= Beginning of Section =
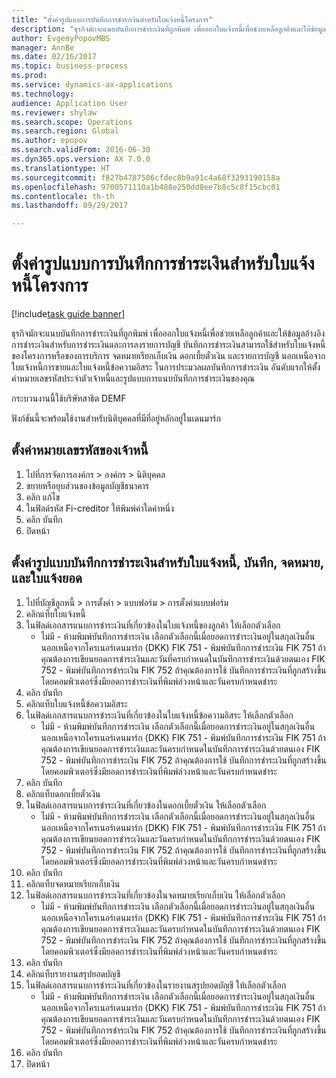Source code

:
 ```yaml
--- 
title: "ตั้งค่ารูปแบบการบันทึกการชำระเงินสำหรับใบแจ้งหนี้โครงการ"
description: "ธุรกิจมักจะแนบบันทึกการชำระเงินที่ถูกพิมพ์ เพื่อออกใบแจ้งหนี้เพื่อช่วยเหลือลูกค้าและให้ข้อมูลอ้างอิงการชำระเงินสำหรับการชำระเงินและการลงรายการบัญชี"
author: EvgenyPopovMBS
manager: AnnBe
ms.date: 02/16/2017
ms.topic: business-process
ms.prod: 
ms.service: dynamics-ax-applications
ms.technology: 
audience: Application User
ms.reviewer: shylaw
ms.search.scope: Operations
ms.search.region: Global
ms.author: epopov
ms.search.validFrom: 2016-06-30
ms.dyn365.ops.version: AX 7.0.0
ms.translationtype: HT
ms.sourcegitcommit: f827b4787506cfdec8b9a91c4a68f3293190158a
ms.openlocfilehash: 9700571110a1b488e250dd8ee7b8c5c8f15cbc01
ms.contentlocale: th-th
ms.lasthandoff: 09/29/2017

---
```

# <a name="set-up-payment-slip-format-for-project-invoices"></a>ตั้งค่ารูปแบบการบันทึกการชำระเงินสำหรับใบแจ้งหนี้โครงการ

[!include[task guide banner](../../includes/task-guide-banner.md)]

ธุรกิจมักจะแนบบันทึกการชำระเงินที่ถูกพิมพ์ เพื่อออกใบแจ้งหนี้เพื่อช่วยเหลือลูกค้าและให้ข้อมูลอ้างอิงการชำระเงินสำหรับการชำระเงินและการลงรายการบัญชี บันทึกการชำระเงินสามารถใช้สำหรับใบแจ้งหนี้ของโครงการหรือของการบริการ จดหมายเรียกเก็บเงิน ดอกเบี้ยตั๋วเงิน และรายการบัญชี นอกเหนือจากใบแจ้งหนี้การขายและใบแจ้งหนี้ข้อความอิสระ ในการประมวลผลบันทึกการชำระเงิน อันดับแรกให้ตั้งค่าหมายเลขรหัสประจำตัวเจ้าหนี้และรูปแบบการแนบบันทึกการชำระเงินของคุณ

กระบวนงานนี้ใช้บริษัทสาธิต DEMF 

ฟังก์ชันนี้จะพร้อมใช้งานสำหรับนิติบุคคลที่มีที่อยู่หลักอยู่ในเดนมาร์ก


## <a name="set-up-a-creditor-id-number"></a>ตั้งค่าหมายเลขรหัสของเจ้าหนี้
1. ไปที่การจัดการองค์กร > องค์กร > นิติบุคคล
2. ขยายหรือยุบส่วนของข้อมูลบัญชีธนาคาร
3. คลิก แก้ไข
4. ในฟิลด์รหัส Fi-creditor ให้พิมพ์ค่าใดค่าหนึ่ง
5. คลิก บันทึก
6. ปิดหน้า

## <a name="set-up-a-payment-slip-format-for-invoices-notes-letters-and-statements"></a>ตั้งค่ารูปแบบบันทึกการชำระเงินสำหรับใบแจ้งหนี้, บันทึก, จดหมาย, และใบแจ้งยอด
1. ไปที่บัญชีลูกหนี้ > การตั้งค่า > แบบฟอร์ม > การตั้งค่าแบบฟอร์ม
2. คลิกแท็บใบแจ้งหนี้
3. ในฟิลด์เอกสารแนบการชำระเงินที่เกี่ยวข้องในใบแจ้งหนี้ของลูกค้า ให้เลือกตัวเลือก
    * ไม่มี - ห้ามพิมพ์บันทึกการชำระเงิน เลือกตัวเลือกนี้เมื่อยอดการชำระเงินอยู่ในสกุลเงินอื่นนอกเหนือจากโครเนอร์เดนมาร์ก (DKK)   FIK 751 - พิมพ์บันทึกการชำระเงิน FIK 751 ถ้าคุณต้องการเขียนยอดการชำระเงินและวันที่ครบกำหนดในบันทึกการชำระเงินด้วยตนเอง   FIK 752 - พิมพ์บันทึกการชำระเงิน FIK 752 ถ้าคุณต้องการใช้ บันทึกการชำระเงินที่ถูกสร้างขึ้นโดยคอมพิวเตอร์ซึ่งมียอดการชำระเงินที่พิมพ์ล่วงหน้าและวันครบกำหนดชำระ  
4. คลิก บันทึก
5. คลิกแท็บใบแจ้งหนี้ข้อความอิสระ
6. ในฟิลด์เอกสารแนบการชำระเงินที่เกี่ยวข้องในใบแจ้งหนี้ข้อความอิสระ ให้เลือกตัวเลือก
    * ไม่มี - ห้ามพิมพ์บันทึกการชำระเงิน เลือกตัวเลือกนี้เมื่อยอดการชำระเงินอยู่ในสกุลเงินอื่นนอกเหนือจากโครเนอร์เดนมาร์ก (DKK)   FIK 751 - พิมพ์บันทึกการชำระเงิน FIK 751 ถ้าคุณต้องการเขียนยอดการชำระเงินและวันครบกำหนดในบันทึกการชำระเงินด้วยตนเอง    FIK 752 - พิมพ์บันทึกการชำระเงิน FIK 752 ถ้าคุณต้องการใช้ บันทึกการชำระเงินที่ถูกสร้างขึ้นโดยคอมพิวเตอร์ซึ่งมียอดการชำระเงินที่พิมพ์ล่วงหน้าและวันครบกำหนดชำระ  
7. คลิก บันทึก
8. คลิกแท็บดอกเบี้ยตั๋วเงิน
9. ในฟิลด์เอกสารแนบการชำระเงินที่เกี่ยวข้องในดอกเบี้ยตั๋วเงิน ให้เลือกตัวเลือก
    * ไม่มี - ห้ามพิมพ์บันทึกการชำระเงิน เลือกตัวเลือกนี้เมื่อยอดการชำระเงินอยู่ในสกุลเงินอื่นนอกเหนือจากโครเนอร์เดนมาร์ก (DKK)   FIK 751 - พิมพ์บันทึกการชำระเงิน FIK 751 ถ้าคุณต้องการเขียนยอดการชำระเงินและวันครบกำหนดในบันทึกการชำระเงินด้วยตนเอง    FIK 752 - พิมพ์บันทึกการชำระเงิน FIK 752 ถ้าคุณต้องการใช้ บันทึกการชำระเงินที่ถูกสร้างขึ้นโดยคอมพิวเตอร์ซึ่งมียอดการชำระเงินที่พิมพ์ล่วงหน้าและวันครบกำหนดชำระ  
10. คลิก บันทึก
11. คลิกแท็บจดหมายเรียกเก็บเงิน
12. ในฟิลด์เอกสารแนบการชำระเงินที่เกี่ยวข้องในจดหมายเรียกเก็บเงิน ให้เลือกตัวเลือก
    * ไม่มี - ห้ามพิมพ์บันทึกการชำระเงิน เลือกตัวเลือกนี้เมื่อยอดการชำระเงินอยู่ในสกุลเงินอื่นนอกเหนือจากโครเนอร์เดนมาร์ก (DKK)   FIK 751 - พิมพ์บันทึกการชำระเงิน FIK 751 ถ้าคุณต้องการเขียนยอดการชำระเงินและวันครบกำหนดในบันทึกการชำระเงินด้วยตนเอง    FIK 752 - พิมพ์บันทึกการชำระเงิน FIK 752 ถ้าคุณต้องการใช้ บันทึกการชำระเงินที่ถูกสร้างขึ้นโดยคอมพิวเตอร์ซึ่งมียอดการชำระเงินที่พิมพ์ล่วงหน้าและวันครบกำหนดชำระ  
13. คลิก บันทึก
14. คลิกแท็บรายงานสรุปยอดบัญชี
15. ในฟิลด์เอกสารแนบการชำระเงินที่เกี่ยวข้องในรายงานสรุปยอดบัญชี ให้เลือกตัวเลือก
    * ไม่มี - ห้ามพิมพ์บันทึกการชำระเงิน เลือกตัวเลือกนี้เมื่อยอดการชำระเงินอยู่ในสกุลเงินอื่นนอกเหนือจากโครเนอร์เดนมาร์ก (DKK)   FIK 751 - พิมพ์บันทึกการชำระเงิน FIK 751 ถ้าคุณต้องการเขียนยอดการชำระเงินและวันครบกำหนดในบันทึกการชำระเงินด้วยตนเอง    FIK 752 - พิมพ์บันทึกการชำระเงิน FIK 752 ถ้าคุณต้องการใช้ บันทึกการชำระเงินที่ถูกสร้างขึ้นโดยคอมพิวเตอร์ซึ่งมียอดการชำระเงินที่พิมพ์ล่วงหน้าและวันครบกำหนดชำระ  
16. คลิก บันทึก
17. ปิดหน้า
= End of Section =
■ **Problem**: Go through the records above line by line and say how many lines include "าและให", giving only that number.

■ **Task solution**: 2